On the day, the SME community delivered 100 regulatory rationalization tasks across 15 areas.
At the on-site roundtable, participants proposed seven items: ◇ introducing a prepayment system for overseas certification projects within the export voucher program ◇ improving the range of public software projects that corporations of different sizes can join ◇ easing rules on establishing contract departments for in-house research institutes of small and medium-sized enterprises ◇ reducing certification burdens for reused batteries to activate a resource-circulating economy ◇ excluding waste stone materials for aggregates from the category of waste ◇ making it mandatory to include industrial safety and health management costs in subcontracted projects ◇ easing restrictions on external capital contributions and overseas investments by corporate venture capital (CVC) of general holding companies.

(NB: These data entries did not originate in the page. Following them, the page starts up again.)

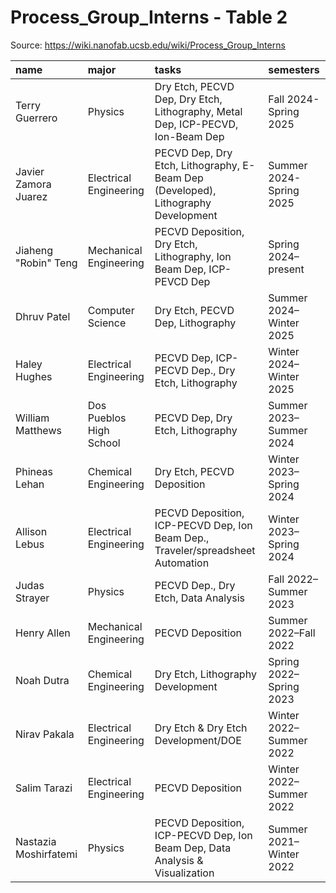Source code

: # Process_Group_Interns - Table 2

Source: https://wiki.nanofab.ucsb.edu/wiki/Process_Group_Interns

| name                  | major                   | tasks                                                                             | semesters               |
|:----------------------|:------------------------|:----------------------------------------------------------------------------------|:------------------------|
| Terry Guerrero        | Physics                 | Dry Etch, PECVD Dep, Dry Etch, Lithography, Metal Dep, ICP-PECVD, Ion-Beam Dep    | Fall 2024-Spring 2025   |
| Javier Zamora Juarez  | Electrical Engineering  | PECVD Dep, Dry Etch, Lithography, E-Beam Dep (Developed), Lithography Development | Summer 2024-Spring 2025 |
| Jiaheng "Robin" Teng  | Mechanical Engineering  | PECVD Deposition, Dry Etch, Lithography, Ion Beam Dep, ICP-PEVCD Dep              | Spring 2024–present     |
| Dhruv Patel           | Computer Science        | Dry Etch, PECVD Dep, Lithography                                                  | Summer 2024–Winter 2025 |
| Haley Hughes          | Electrical Engineering  | PECVD Dep, ICP-PECVD Dep., Dry Etch, Lithography                                  | Winter 2024–Winter 2025 |
| William Matthews      | Dos Pueblos High School | PECVD Dep, Dry Etch, Lithography                                                  | Summer 2023–Summer 2024 |
| Phineas Lehan         | Chemical Engineering    | Dry Etch, PECVD Deposition                                                        | Winter 2023–Spring 2024 |
| Allison Lebus         | Electrical Engineering  | PECVD Deposition, ICP-PECVD Dep, Ion Beam Dep., Traveler/spreadsheet Automation   | Winter 2023–Spring 2024 |
| Judas Strayer         | Physics                 | PECVD Dep., Dry Etch, Data Analysis                                               | Fall 2022–Summer 2023   |
| Henry Allen           | Mechanical Engineering  | PECVD Deposition                                                                  | Summer 2022–Fall 2022   |
| Noah Dutra            | Chemical Engineering    | Dry Etch, Lithography Development                                                 | Spring 2022–Spring 2023 |
| Nirav Pakala          | Electrical Engineering  | Dry Etch & Dry Etch Development/DOE                                               | Winter 2022–Summer 2022 |
| Salim Tarazi          | Electrical Engineering  | PECVD Deposition                                                                  | Winter 2022–Summer 2022 |
| Nastazia Moshirfatemi | Physics                 | PECVD Deposition, ICP-PECVD Dep, Ion Beam Dep, Data Analysis & Visualization      | Summer 2021–Winter 2022 |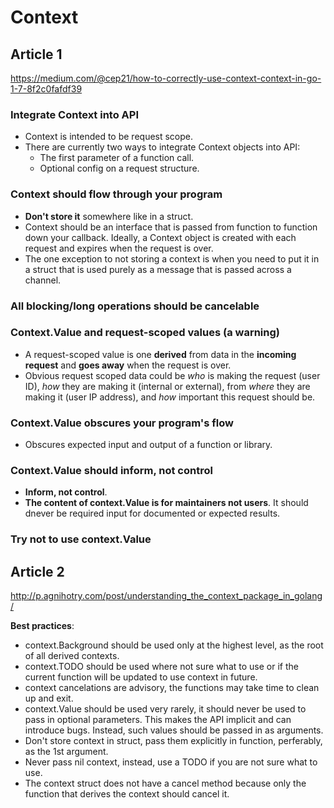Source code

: # Context

## Article 1

https://medium.com/@cep21/how-to-correctly-use-context-context-in-go-1-7-8f2c0fafdf39

### Integrate Context into API

- Context is intended to be request scope.
- There are currently two ways to integrate Context objects into API:
  - The first parameter of a function call.
  - Optional config on a request structure.

### Context should flow through your program

- **Don't store it** somewhere like in a struct.
- Context should be an interface that is passed from function to function down your callback. Ideally, a Context object is created with each request and expires when the request is over.
- The one exception to not storing a context is when you need to put it in a struct that is used purely as a message that is passed across a channel.

### All blocking/long operations should be cancelable

### Context.Value and request-scoped values (a warning)

- A request-scoped value is one **derived** from data in the **incoming request** and **goes away** when the request is over.
- Obvious request scoped data could be _who_ is making the request (user ID), _how_ they are making it (internal or external), from _where_ they are making it (user IP address), and _how_ important this request should be.

### Context.Value obscures your program's flow

- Obscures expected input and output of a function or library.

### Context.Value should inform, not control

- **Inform, not control**.
- **The content of context.Value is for maintainers not users**. It should dnever be required input for documented or expected results.

### Try not to use context.Value

## Article 2

http://p.agnihotry.com/post/understanding_the_context_package_in_golang/

**Best practices**:

- context.Background should be used only at the highest level, as the root of all derived contexts.
- context.TODO should be used where not sure what to use or if the current function will be updated to use context in future.
- context cancelations are advisory, the functions may take time to clean up and exit.
- context.Value should be used very rarely, it should never be used to pass in optional parameters. This makes the API implicit and can introduce bugs. Instead, such values should be passed in as arguments.
- Don't store context in struct, pass them explicitly in function, perferably, as the 1st argument.
- Never pass nil context, instead, use a TODO if you are not sure what to use.
- The context struct does not have a cancel method because only the function that derives the context should cancel it.
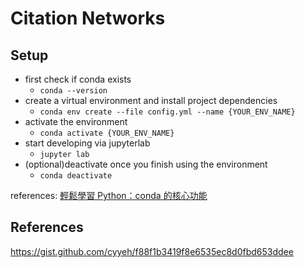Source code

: # Citation Networks

## Setup

- first check if conda exists
  - `conda --version`
- create a virtual environment and install project dependencies
  - `conda env create --file config.yml --name {YOUR_ENV_NAME}`
- activate the environment
  - `conda activate {YOUR_ENV_NAME}`
- start developing via jupyterlab
  - `jupyter lab`
- (optional)deactivate once you finish using the environment
  - `conda deactivate`

references: [輕鬆學習 Python：conda 的核心功能](https://medium.com/datainpoint/python-essentials-conda-quickstart-1f1e9ecd1025)


## References
 
https://gist.github.com/cyyeh/f88f1b3419f8e6535ec8d0fbd653ddee
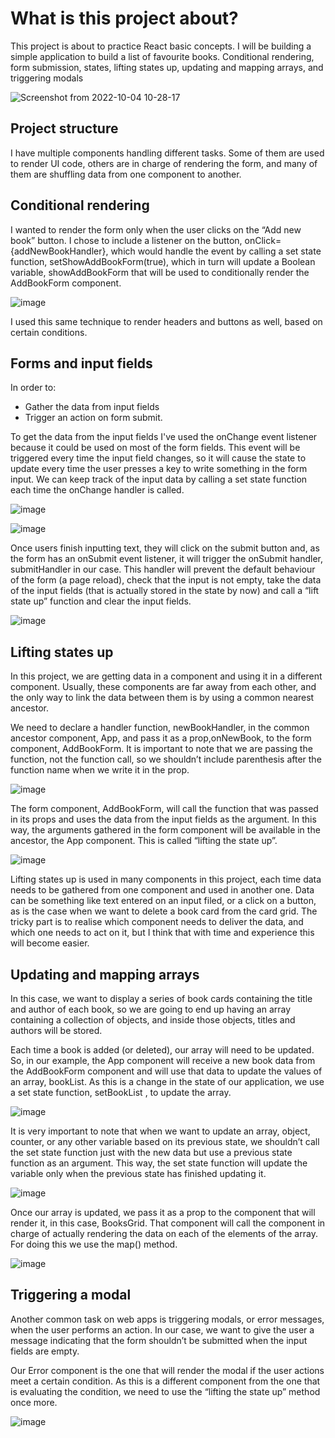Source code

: # What is this project about?

This project is about to practice React basic concepts. I will be building a simple application to build a list of favourite books. Conditional rendering, form submission, states, lifting states up, updating and mapping arrays, and triggering modals
 
![Screenshot from 2022-10-04 10-28-17](https://user-images.githubusercontent.com/77645494/193772147-81655d06-2040-4489-bab3-bcb8bb48c481.png)

## Project structure

I have multiple components handling different tasks. Some of them are used to render UI code, others are in charge of rendering the form, and many of them are shuffling data from one component to another.

## Conditional rendering

I wanted to render the form only when the user clicks on the “Add new book” button. I chose to include a listener on the button, onClick={addNewBookHandler}, which would handle the event by calling a set state function, setShowAddBookForm(true), which in turn will update a Boolean variable, showAddBookForm that will be used to conditionally render the AddBookForm component.

![image](https://user-images.githubusercontent.com/77645494/193774539-7c9ebb49-cb1e-4b07-abca-476faa3b595a.png)

I used this same technique to render headers and buttons as well, based on certain conditions.

## Forms and input fields
In order to: 
+ Gather the data from input fields
+ Trigger an action on form submit.

To get the data from the input fields I've used the onChange event listener because it could be used on most of the form fields. This event will be triggered every time the input field changes, so it will cause the state to update every time the user presses a key to write something in the form input. We can keep track of the input data by calling a set state function each time the onChange handler is called.

![image](https://user-images.githubusercontent.com/77645494/193780233-73c417a9-e711-4c49-97b5-f0d42bea88c9.png)


![image](https://user-images.githubusercontent.com/77645494/193775775-99b170cc-fbee-479b-86f2-49642725579f.png)

Once users finish inputting text, they will click on the submit button and, as the form has an onSubmit event listener, it will trigger the onSubmit handler, submitHandler in our case. This handler will prevent the default behaviour of the form (a page reload), check that the input is not empty, take the data of the input fields (that is actually stored in the state by now) and call a “lift state up” function and clear the input fields.

![image](https://user-images.githubusercontent.com/77645494/193776327-cb62bdca-ef48-45d6-9fd5-588789e89f9a.png)

## Lifting states up

In this project, we are getting data in a component and using it in a different component. Usually, these components are far away from each other, and the only way to link the data between them is by using a common nearest ancestor.

We need to declare a handler function, newBookHandler, in the common ancestor component, App, and pass it as a prop,onNewBook, to the form component, AddBookForm. It is important to note that we are passing the function, not the function call, so we shouldn’t include parenthesis after the function name when we write it in the prop.

![image](https://user-images.githubusercontent.com/77645494/193777182-c255a4af-f9a1-4340-bd8e-0c8aea762e91.png)

The form component, AddBookForm, will call the function that was passed in its props and uses the data from the input fields as the argument. In this way, the arguments gathered in the form component will be available in the ancestor, the App component. This is called “lifting the state up”.

![image](https://user-images.githubusercontent.com/77645494/193777566-c8148396-d1df-465d-bb51-7ad13fc6d818.png)

Lifting states up is used in many components in this project, each time data needs to be gathered from one component and used in another one. Data can be something like text entered on an input filed, or a click on a button, as is the case when we want to delete a book card from the card grid. The tricky part is to realise which component needs to deliver the data, and which one needs to act on it, but I think that with time and experience this will become easier.

## Updating and mapping arrays

In this case, we want to display a series of book cards containing the title and author of each book, so we are going to end up having an array containing a collection of objects, and inside those objects, titles and authors will be stored.

Each time a book is added (or deleted), our array will need to be updated. So, in our example, the App component will receive a new book data from the AddBookForm component and will use that data to update the values of an array, bookList. As this is a change in the state of our application, we use a set state function, setBookList , to update the array.

![image](https://user-images.githubusercontent.com/77645494/193778557-0a96da6e-8524-4f77-9920-d190190b7555.png)

It is very important to note that when we want to update an array, object, counter, or any other variable based on its previous state, we shouldn’t call the set state function just with the new data but use a previous state function as an argument. This way, the set state function will update the variable only when the previous state has finished updating it.

![image](https://user-images.githubusercontent.com/77645494/193778792-d1c8bc56-6ba6-43ae-b776-2d4a6d254771.png)

Once our array is updated, we pass it as a prop to the component that will render it, in this case, BooksGrid. That component will call the component in charge of actually rendering the data on each of the elements of the array. For doing this we use the map() method.

![image](https://user-images.githubusercontent.com/77645494/193779521-4ab1c493-5adf-4de9-ad83-94b22856eaf3.png)


## Triggering a modal

Another common task on web apps is triggering modals, or error messages, when the user performs an action. In our case, we want to give the user a message indicating that the form shouldn’t be submitted when the input fields are empty.

Our Error component is the one that will render the modal if the user actions meet a certain condition. As this is a different component from the one that is evaluating the condition, we need to use the “lifting the state up” method once more.

![image](https://user-images.githubusercontent.com/77645494/193780005-97adaee7-6a02-453a-8ac2-2bc5a5d65633.png)

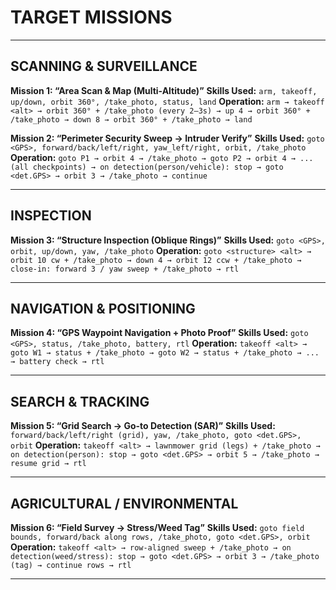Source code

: # TARGET MISSIONS 
---

## SCANNING & SURVEILLANCE

**Mission 1: “Area Scan & Map (Multi-Altitude)”**
**Skills Used:** `arm, takeoff, up/down, orbit 360°, /take_photo, status, land`
**Operation:** `arm → takeoff <alt> → orbit 360° + /take_photo (every 2–3s) → up 4 → orbit 360° + /take_photo → down 8 → orbit 360° + /take_photo → land`

**Mission 2: “Perimeter Security Sweep → Intruder Verify”**
**Skills Used:** `goto <GPS>, forward/back/left/right, yaw_left/right, orbit, /take_photo`
**Operation:** `goto P1 → orbit 4 → /take_photo → goto P2 → orbit 4 → ... (all checkpoints) → on detection(person/vehicle): stop → goto <det.GPS> → orbit 3 → /take_photo → continue`

---

## INSPECTION

**Mission 3: “Structure Inspection (Oblique Rings)”**
**Skills Used:** `goto <GPS>, orbit, up/down, yaw, /take_photo`
**Operation:** `goto <structure> <alt> → orbit 10 cw + /take_photo → down 4 → orbit 12 ccw + /take_photo → close-in: forward 3 / yaw sweep + /take_photo → rtl`

---

## NAVIGATION & POSITIONING

**Mission 4: “GPS Waypoint Navigation + Photo Proof”**
**Skills Used:** `goto <GPS>, status, /take_photo, battery, rtl`
**Operation:** `takeoff <alt> → goto W1 → status + /take_photo → goto W2 → status + /take_photo → ... → battery check → rtl`

---

## SEARCH & TRACKING

**Mission 5: “Grid Search → Go-to Detection (SAR)”**
**Skills Used:** `forward/back/left/right (grid), yaw, /take_photo, goto <det.GPS>, orbit`
**Operation:** `takeoff <alt> → lawnmower grid (legs) + /take_photo → on detection(person): stop → goto <det.GPS> → orbit 5 → /take_photo → resume grid → rtl`

---

## AGRICULTURAL / ENVIRONMENTAL

**Mission 6: “Field Survey → Stress/Weed Tag”**
**Skills Used:** `goto field bounds, forward/back along rows, /take_photo, goto <det.GPS>, orbit`
**Operation:** `takeoff <alt> → row-aligned sweep + /take_photo → on detection(weed/stress): stop → goto <det.GPS> → orbit 3 → /take_photo (tag) → continue rows → rtl`

---
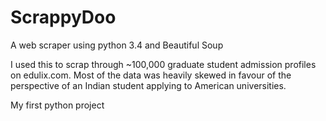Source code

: # ScrappyDoo

A web scraper using python 3.4 and Beautiful Soup

I used this to scrap through ~100,000 graduate student admission profiles on edulix.com. Most of the data was heavily skewed in favour of the perspective of an Indian student applying to American universities.

My first python project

Seven items were answered on site by the competent ministries, and answers on the remaining 93 will be sent by the Office for Government Policy Coordination after the roundtable.
KBIZ Chairman Kim Ki-moon said, "The world is now seeing increasingly fierce competition in AI and advanced industries amid U.S.-driven tariff hikes and changes in the trade and economic order," adding, "To foster many strong small firms in advanced industries, the regulatory approach must be drastically improved from positive to negative."
Kim added, "Every administration has called for regulatory reform, but unfortunately, interest waned toward the end of their term," and "as the government has emphasized regulatory reform first among the six structural reform areas, we ask that it push regulatory reform consistently to the end."